I've come to the realization that medical school is out of the question. To many people, this realization is world crushing, but to me, it feels like the cinder blocks dragging me to the bottom of the ocean have been cut off and I'm fear to swim to the surface and breath. Along this journey, I have been afraid to falter, been afraid to change my mind - and yet the more I let myself take back my initial decisions, challenge my path, the more excited I get. Med school was a way for me to prove that I was the best, that I was the smartest person in the room. But these past few months, I have begun to realize that I no longer need that. I don't need to be the 'smartest' and 'best' in the room. I don't need to be perfect and unfaltering. I need to be human.
Now, that being said, my interest in medicine has not been challenged. As I progress in my biochemistry degree and learn more about the pathways and cell signaling that results in complications, diseases, and ultimately death, I feel a calling to be the person in the way, the person standing guard over those around me. I want to be the one that people can come to crying when their elderly parents are suffering and don't know where to look. I want to be the one that people can bring their feverish child in as they fear the worst, and grant them the comfort that I believe my personality and compassion can provide. After shadowing doctors, I have noticed that there is not always time for this, as they have patient after patient, followed by paperwork and other responsibilities given by the hospital that come with the title of MD. I noticed that those who had the time were ones who didn't quite have the title MD, but knew seemingly just as much: Physician Assistants.

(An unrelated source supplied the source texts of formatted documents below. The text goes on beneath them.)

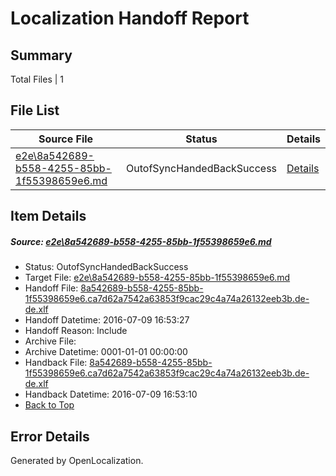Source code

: # <a name='report-top'></a> Localization Handoff Report

## Summary
 Total Files | 1

## File List
 Source File | Status | Details 
 ----------- | ------ | ------- 
 [e2e\8a542689-b558-4255-85bb-1f55398659e6.md](https://github.com/OpenLocalizationTestOrg/oltest/blob/0ea7f379194beda0989919bdfc83d3ba09f5bb1c/e2e/8a542689-b558-4255-85bb-1f55398659e6.md) | OutofSyncHandedBackSuccess | [Details](#5db21feb6817403f840506e1a1b0da8b8c03064e1)

## Item Details
##### <a name='5db21feb6817403f840506e1a1b0da8b8c03064e1'></a> Source: [e2e\8a542689-b558-4255-85bb-1f55398659e6.md](https://github.com/OpenLocalizationTestOrg/oltest/blob/0ea7f379194beda0989919bdfc83d3ba09f5bb1c/e2e/8a542689-b558-4255-85bb-1f55398659e6.md)
* Status: OutofSyncHandedBackSuccess
* Target File: [e2e\8a542689-b558-4255-85bb-1f55398659e6.md](https://github.com/OpenLocalizationTestOrg/oltest-dede-fly/blob/911af98db4e5fac16d513b2fe5cdc532766c20ce/e2e/8a542689-b558-4255-85bb-1f55398659e6.md)
* Handoff File: [8a542689-b558-4255-85bb-1f55398659e6.ca7d62a7542a63853f9cac29c4a74a26132eeb3b.de-de.xlf](https://github.com/OpenLocalizationTestOrg/olhandoff-e2e/blob/5e777324d42e3804ea420d695613e81eefd28492/ol-handoff/OpenLocalizationTestOrg/oltest-dede-fly/ci/ht/8a542689-b558-4255-85bb-1f55398659e6.ca7d62a7542a63853f9cac29c4a74a26132eeb3b.de-de.xlf)
* Handoff Datetime: 2016-07-09 16:53:27
* Handoff Reason: Include
* Archive File: 
* Archive Datetime: 0001-01-01 00:00:00
* Handback File: [8a542689-b558-4255-85bb-1f55398659e6.ca7d62a7542a63853f9cac29c4a74a26132eeb3b.de-de.xlf](https://github.com/OpenLocalizationTestOrg/olhandback-e2e/blob/79870efa216ac20dd9503ef5ca4fd79d19dfef6e/ol-handback/OpenLocalizationTestOrg/oltest-dede-fly/ci/ht/8a542689-b558-4255-85bb-1f55398659e6.ca7d62a7542a63853f9cac29c4a74a26132eeb3b.de-de.xlf)
* Handback Datetime: 2016-07-09 16:53:10
* [Back to Top](#report-top)


## Error Details

Generated by OpenLocalization.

As I watched the PA's wandering from patient to patient, socializing, comforting, and treating, I felt as though I was looking at myself. Their personalities mirrored mine - they seemed easy going and genuinely compassionate, having the time to form stronger relationship with their patients. This isn't to say that doctors do not have time, nor am I saying that doctors do not form strong and compassionate relationships - that simply isn't true. I am merely saying that it appeared as though PA's had the energy and the lifestyle that I possess and want.
Upon looking more into PA schools, the excitement only grew; I appear to be an ideal candidate with all my experiences, involvement, and even my GPA, which has been a sore spot for me the past few semesters. The length of two years is also more appealing, as I still desire to give back to the education system and children who are not afforded the same opportunities as I have been given, through Teach for America.
At the start of the summer, my future appeared bleak and terrifying. But now, after corresponding with my Biochem 4332 professor who has not only been supportive, but encouraging of all my endeavors, and researching PA schools, as well as speaking with a TFA recruiter, my future has never looked brighter - and that is what I wanted to share with all of you.
No matter how many times your dreams change, no matter how times you feel like the future is a daunting place, remember there are hundreds of people that are rooting for you and willing to help at every corner, you only need to keep your head up.